(Dataset entries)
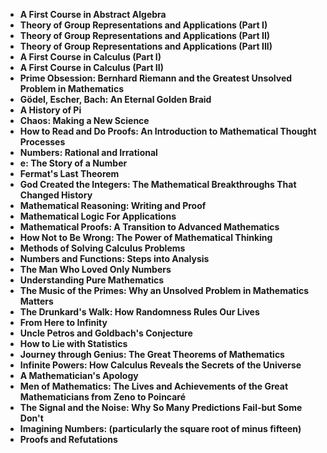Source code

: <ul>
  
 <li><b><a target="_blank" href="https://github.com/manjunath5496/Awesome-Math-Books/blob/master/mlo(1).pdf" style="text-decoration:none;">A First Course in Abstract Algebra</a></b></li>
  
<li><b><a target="_blank" href="https://github.com/manjunath5496/Awesome-Math-Books/blob/master/mlo(2).pdf" style="text-decoration:none;">Theory of Group Representations and Applications (Part I)</a></b></li>

<li><b><a target="_blank" href="https://github.com/manjunath5496/Awesome-Math-Books/blob/master/mlo(3).pdf" style="text-decoration:none;">Theory of Group Representations and Applications (Part II)</a></b></li>                         
  <li><b><a target="_blank" href="https://github.com/manjunath5496/Awesome-Math-Books/blob/master/mlo(4).pdf" style="text-decoration:none;">Theory of Group Representations and Applications (Part III)</a></b></li>  
     <li><b><a target="_blank" href="https://github.com/manjunath5496/Awesome-Math-Books/blob/master/mlo(5).pdf" style="text-decoration:none;">A First Course in Calculus (Part I)</a></b></li>  
   <li><b><a target="_blank" href="https://github.com/manjunath5496/Awesome-Math-Books/blob/master/mlo(6).pdf" style="text-decoration:none;">A First Course in Calculus (Part II) </a></b></li>  
                                             

 <li><b><a target="_blank" href="https://github.com/manjunath5496/Awesome-Math-Books/blob/master/mlo(7).pdf" style="text-decoration:none;">Prime Obsession: Bernhard Riemann and the Greatest Unsolved Problem in Mathematics</a></b></li>
 
 
<li><b><a target="_blank" href="https://github.com/manjunath5496/Awesome-Math-Books/blob/master/mlo(8).pdf" style="text-decoration:none;">Gödel, Escher, Bach: An Eternal Golden Braid</a></b></li>
  
<li><b><a target="_blank" href="https://github.com/manjunath5496/Awesome-Math-Books/blob/master/mlo(9).pdf" style="text-decoration:none;">A History of Pi</a></b></li>

<li><b><a target="_blank" href="https://github.com/manjunath5496/Awesome-Math-Books/blob/master/mlo(10).pdf" style="text-decoration:none;">Chaos: Making a New Science</a></b></li>                         
  <li><b><a target="_blank" href="https://github.com/manjunath5496/Awesome-Math-Books/blob/master/mlo(11).pdf" style="text-decoration:none;">How to Read and Do Proofs: An Introduction to Mathematical Thought Processes</a></b></li>  
     <li><b><a target="_blank" href="https://github.com/manjunath5496/Awesome-Math-Books/blob/master/mlo(12).pdf" style="text-decoration:none;">Numbers: Rational and Irrational</a></b></li>  
   <li><b><a target="_blank" href="https://github.com/manjunath5496/Awesome-Math-Books/blob/master/mlo(13).pdf" style="text-decoration:none;">e: The Story of a Number</a></b></li>  
                                             

 <li><b><a target="_blank" href="https://github.com/manjunath5496/Awesome-Math-Books/blob/master/mlo(14).pdf" style="text-decoration:none;"> Fermat's Last Theorem</a></b></li>
 
  <li><b><a target="_blank" href="https://github.com/manjunath5496/Awesome-Math-Books/blob/master/mlo(15).pdf" style="text-decoration:none;">God Created the Integers: The Mathematical Breakthroughs That Changed History</a></b></li>                         
  <li><b><a target="_blank" href="https://github.com/manjunath5496/Awesome-Math-Books/blob/master/mlo(16).pdf" style="text-decoration:none;">Mathematical Reasoning: Writing and Proof</a></b></li>  
     <li><b><a target="_blank" href="https://github.com/manjunath5496/Awesome-Math-Books/blob/master/mlo(17).pdf" style="text-decoration:none;">Mathematical Logic For Applications</a></b></li>  
   <li><b><a target="_blank" href="https://github.com/manjunath5496/Awesome-Math-Books/blob/master/mlo(18).pdf" style="text-decoration:none;">Mathematical Proofs: A Transition to Advanced Mathematics</a></b></li>  
                                             

 <li><b><a target="_blank" href="https://github.com/manjunath5496/Awesome-Math-Books/blob/master/mlo(19).pdf" style="text-decoration:none;">How Not to Be Wrong: The Power of Mathematical Thinking</a></b></li>
 
  
   <li><b><a target="_blank" href="https://github.com/manjunath5496/Awesome-Math-Books/blob/master/mlo(20).pdf" style="text-decoration:none;">Methods of Solving Calculus Problems</a></b></li>  
   <li><b><a target="_blank" href="https://github.com/manjunath5496/Awesome-Math-Books/blob/master/mlo(21).pdf" style="text-decoration:none;">Numbers and Functions: Steps into Analysis </a></b></li>  
                                             
   <li><b><a target="_blank" href="https://github.com/manjunath5496/Awesome-Math-Books/blob/master/mlo(22).pdf" style="text-decoration:none;">The Man Who Loved Only Numbers</a></b></li>  
   <li><b><a target="_blank" href="https://github.com/manjunath5496/Awesome-Math-Books/blob/master/mlo(23).pdf" style="text-decoration:none;">Understanding Pure Mathematics</a></b></li>  
   
<li><b><a target="_blank" href="https://github.com/manjunath5496/Awesome-Math-Books/blob/master/mlo(24).pdf" style="text-decoration:none;">The Music of the Primes: Why an Unsolved Problem in Mathematics Matters</a></b></li>  
   <li><b><a target="_blank" href="https://github.com/manjunath5496/Awesome-Math-Books/blob/master/mlo(25).pdf" style="text-decoration:none;">The Drunkard's Walk: How Randomness Rules Our Lives</a></b></li>  
                                             
   <li><b><a target="_blank" href="https://github.com/manjunath5496/Awesome-Math-Books/blob/master/mlo(26).pdf" style="text-decoration:none;">From Here to Infinity</a></b></li>  
   <li><b><a target="_blank" href="https://github.com/manjunath5496/Awesome-Math-Books/blob/master/mlo(27).pdf" style="text-decoration:none;">Uncle Petros and Goldbach's Conjecture</a></b></li>  
   
 <li><b><a target="_blank" href="https://github.com/manjunath5496/Awesome-Math-Books/blob/master/mlo(28).pdf" style="text-decoration:none;">How to Lie with Statistics</a></b></li>  
   <li><b><a target="_blank" href="https://github.com/manjunath5496/Awesome-Math-Books/blob/master/mlo(29).pdf" style="text-decoration:none;">Journey through Genius: The Great Theorems of Mathematics</a></b></li>  
                                             
   <li><b><a target="_blank" href="https://github.com/manjunath5496/Awesome-Math-Books/blob/master/mlo(30).pdf" style="text-decoration:none;">Infinite Powers: How Calculus Reveals the Secrets of the Universe</a></b></li>  
   <li><b><a target="_blank" href="https://github.com/manjunath5496/Awesome-Math-Books/blob/master/mlo(31).pdf" style="text-decoration:none;">A Mathematician's Apology</a></b></li>  
     
   <li><b><a target="_blank" href="https://github.com/manjunath5496/Awesome-Math-Books/blob/master/mlo(32).pdf" style="text-decoration:none;">Men of Mathematics: The Lives and Achievements of the Great Mathematicians from Zeno to Poincaré</a></b></li>  
   <li><b><a target="_blank" href="https://github.com/manjunath5496/Awesome-Math-Books/blob/master/mlo(33).pdf" style="text-decoration:none;">The Signal and the Noise: Why So Many Predictions Fail-but Some Don't</a></b></li>  
                                             
   <li><b><a target="_blank" href="https://github.com/manjunath5496/Awesome-Math-Books/blob/master/mlo(34).pdf" style="text-decoration:none;">Imagining Numbers: (particularly the square root of minus fifteen)</a></b></li>  
   <li><b><a target="_blank" href="https://github.com/manjunath5496/Awesome-Math-Books/blob/master/mlo(35).pdf" style="text-decoration:none;">Proofs and Refutations</a></b></li>  
        
   
   
   
   
   
 </ul>
 
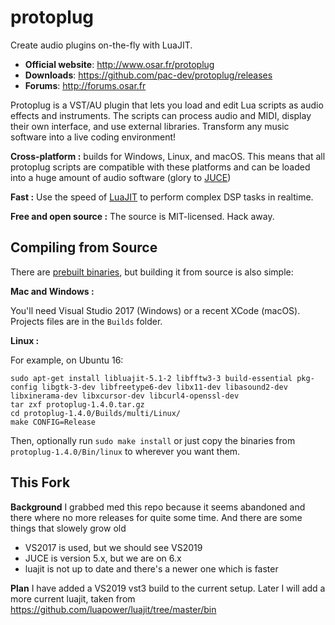 protoplug
=========
Create audio plugins on-the-fly with LuaJIT.

- **Official website**: http://www.osar.fr/protoplug
- **Downloads**: https://github.com/pac-dev/protoplug/releases
- **Forums**: http://forums.osar.fr

Protoplug is a VST/AU plugin that lets you load and edit Lua scripts as audio effects and instruments. The scripts can process audio and MIDI, display their own interface, and use external libraries. Transform any music software into a live coding environment! 

**Cross-platform :** builds for Windows, Linux, and macOS. This means that all protoplug scripts are compatible with these platforms and can be loaded into a huge amount of audio software (glory to [JUCE](http://juce.com/)) 

**Fast :** Use the speed of [LuaJIT](http://luajit.org/) to perform complex DSP tasks in realtime.

**Free and open source :** The source is MIT-licensed. Hack away.


Compiling from Source
---------------------
There are [prebuilt binaries](https://github.com/pac-dev/protoplug/releases), but building it from source is also simple:

**Mac and Windows :** 

You'll need Visual Studio 2017 (Windows) or a recent XCode (macOS). Projects files are in the `Builds` folder.

**Linux :** 

For example, on Ubuntu 16:

	sudo apt-get install libluajit-5.1-2 libfftw3-3 build-essential pkg-config libgtk-3-dev libfreetype6-dev libx11-dev libasound2-dev libxinerama-dev libxcursor-dev libcurl4-openssl-dev
	tar zxf protoplug-1.4.0.tar.gz
	cd protoplug-1.4.0/Builds/multi/Linux/
	make CONFIG=Release

Then, optionally run `sudo make install` or just copy the binaries from `protoplug-1.4.0/Bin/linux` to wherever you want them.

This Fork
---------

**Background**
I grabbed med this repo because it seems abandoned and there where no more releases for quite some time.
And there are some things that slowely grow old
- VS2017 is used, but we should see VS2019
- JUCE is version 5.x, but we are on 6.x 
- luajit is not up to date and there's a newer one which is faster

**Plan**
I have added a VS2019 vst3 build to the current setup.
Later I will add a more current luajit, taken from https://github.com/luapower/luajit/tree/master/bin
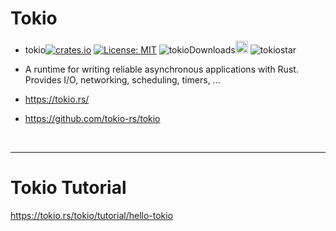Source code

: # Tokio

  - tokio[![crates.io](https://img.shields.io/crates/v/tokio.svg)](https://crates.io/crates/tokio)
[![License: MIT](https://img.shields.io/badge/License-MIT-yellow.svg)](https://opensource.org/licenses/MIT)
![tokioDownloads](https://img.shields.io/crates/d/tokio.svg)<a href="https://github.com/tokio-rs/tokio"><img alt="githubicon" width="20px" src="https://user-images.githubusercontent.com/67513038/218287708-001511d7-1cce-42d3-92d2-4a61193b38f0.png" /></a>
![tokiostar](https://img.shields.io/github/stars/tokio-rs/tokio.svg)


  - A runtime for writing reliable asynchronous applications with Rust. Provides I/O, networking, scheduling, timers, ...

  - https://tokio.rs/

  - https://github.com/tokio-rs/tokio

<br>

<hr>

#  Tokio Tutorial

https://tokio.rs/tokio/tutorial/hello-tokio
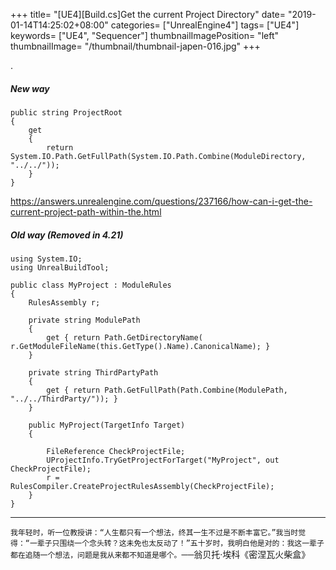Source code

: +++
title= "[UE4][Build.cs]Get the current Project Directory"
date= "2019-01-14T14:25:02+08:00"
categories= ["UnrealEngine4"]
tags= ["UE4"]
keywords= ["UE4", "Sequencer"]
thumbnailImagePosition= "left"
thumbnailImage= "/thumbnail/thumbnail-japen-016.jpg"
+++

.

<!--more-->

##### New way


	public string ProjectRoot
	{
		get
		{
			return System.IO.Path.GetFullPath(System.IO.Path.Combine(ModuleDirectory, "../../"));
		}
	}

https://answers.unrealengine.com/questions/237166/how-can-i-get-the-current-project-path-within-the.html


##### Old way (Removed in 4.21)

	using System.IO;  
	using UnrealBuildTool;  
	  
	public class MyProject : ModuleRules  
	{  
		RulesAssembly r;  
	  
		private string ModulePath  
		{  
			get { return Path.GetDirectoryName( r.GetModuleFileName(this.GetType().Name).CanonicalName); }  
		}  
	  
		private string ThirdPartyPath  
		{  
			get { return Path.GetFullPath(Path.Combine(ModulePath, "../../ThirdParty/")); }  
		}  
	  
		public MyProject(TargetInfo Target)  
		{  
	  
			FileReference CheckProjectFile;  
			UProjectInfo.TryGetProjectForTarget("MyProject", out CheckProjectFile);  
			r = RulesCompiler.CreateProjectRulesAssembly(CheckProjectFile);  
		}  
	}

***
`我年轻时，听一位教授讲：“人生都只有一个想法，终其一生不过是不断丰富它。”我当时觉得：“一辈子只围绕一个念头转？这未免也太反动了！”五十岁时，我明白他是对的：我这一辈子都在追随一个想法，问题是我从来都不知道是哪个。`──翁贝托·埃科《密涅瓦火柴盒》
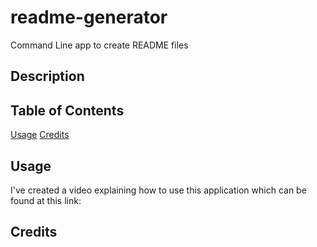 # readme-generator
Command Line app to create README files 

## Description

## Table of Contents

[Usage](#usage)
[Credits](#credits)

## Usage

I've created a video explaining how to use this application which can be found at this link: 

## Credits

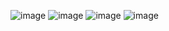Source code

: ![image](https://github.com/AlexSklk/flutter11-30/assets/159269929/57be5212-1909-4c69-bd8f-d7b1b7ebb262)
![image](https://github.com/AlexSklk/flutter11-30/assets/159269929/838a73f1-1a58-48d8-ab14-82ae3581d268)
![image](https://github.com/AlexSklk/flutter11-30/assets/159269929/caa3381b-befa-4762-8f8a-3ddd9fd3d5d0)
![image](https://github.com/AlexSklk/flutter11-30/assets/159269929/60c3927a-5f4e-4607-8cfd-ac85089c833d)
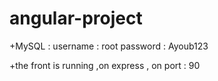 # angular-project

+MySQL : 
	username :  root
	password : Ayoub123

+the front is running ,on express , on port :  90



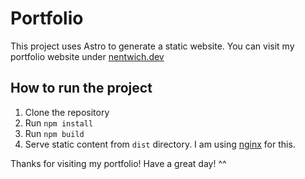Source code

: # Portfolio

This project uses Astro to generate a static website.
You can visit my portfolio website under [nentwich.dev](https://nentwich.dev/)

## How to run the project

1. Clone the repository
2. Run `npm install`
3. Run `npm build`
4. Serve static content from `dist` directory. I am using [nginx](https://nginx.org/) for this.

Thanks for visiting my portfolio! Have a great day! ^^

▶ [TASK] Lines containing the string "using" are the ones to copy from the entries above.

▶ [EXPECTED OUTPUT]
	using System.IO;  
	using UnrealBuildTool;  
4. Serve static content from `dist` directory. I am using [nginx](https://nginx.org/) for this.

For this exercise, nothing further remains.